[Source data]
- - - -
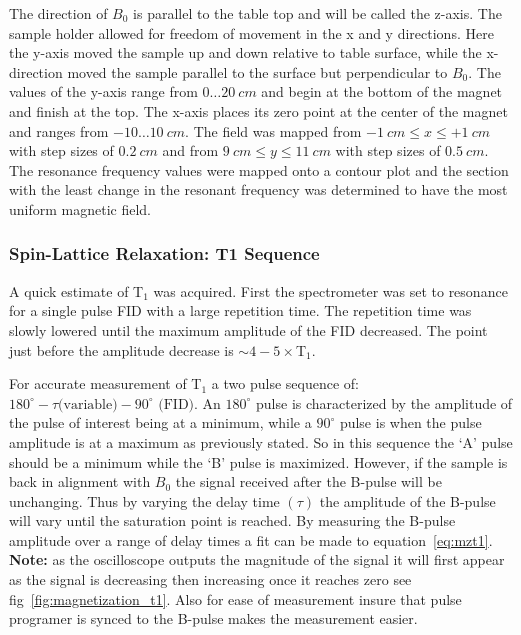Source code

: \documentclass[
reprint,
amsmath,amssymb,
aps,
tikz,
border=5pt
]{revtex4-1}
\begin{document}
    The direction of $B_0$ is parallel to the table top and will be called the z-axis. The sample holder allowed for freedom of movement in the x and y directions. Here the y-axis moved the sample up and down relative to table surface, while the x-direction moved the sample parallel to the surface but perpendicular to $B_0$. The values of the y-axis range from $0\ldots20~cm$ and begin at the bottom of the magnet and finish at the top. The x-axis places its zero point at the center of the magnet and ranges from $-10\ldots10~cm$. The field was mapped from $-1~cm \leq x \leq +1~cm$ with step sizes of $0.2~cm$ and from $9~cm \leq y \leq 11~cm$ with step sizes of $0.5~cm$. The resonance frequency values were mapped onto a contour plot and the section with the least change  in the resonant frequency was determined to have the most uniform magnetic field. 

\subsubsection*{Spin-Lattice Relaxation: T1 Sequence}


    A quick estimate of T$_1$ was acquired. First the spectrometer was set to resonance for a single pulse FID with a large repetition time. The repetition time was slowly lowered until the maximum amplitude of the FID decreased. The point just before the amplitude decrease is $\sim 4-5\times$T$_1$.

    For accurate measurement of T$_1$ a two pulse sequence of: $180^{\circ}- \tau \text{(variable)} - 90^{\circ}\text{ (FID)}$. An $180^{\circ}$ pulse is characterized by the amplitude of the pulse of interest being at a minimum, while a $90^{\circ}$ pulse is when the pulse amplitude is at a maximum as previously stated. So in this sequence the `A' pulse should be a minimum while the `B' pulse is maximized. However, if the sample is back in alignment with $B_0$ the signal received after the B-pulse will be unchanging. Thus by varying the delay time $(\tau )$ the amplitude of the B-pulse will vary until the saturation point is reached. By measuring the B-pulse amplitude over a range of delay times a fit can be made to equation~\ref{eq:mzt1}. \textbf{Note:} as the oscilloscope outputs the magnitude of the signal it will first appear as the signal is decreasing then increasing once it reaches zero see fig~\ref{fig:magnetization_t1}. Also for ease of measurement insure that pulse programer is synced to the B-pulse makes the measurement easier. 
\end{document}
- - - -
[About this task] Across the data, how many lines contain the string "begin"? Only the number is wanted.

[The completed task] 2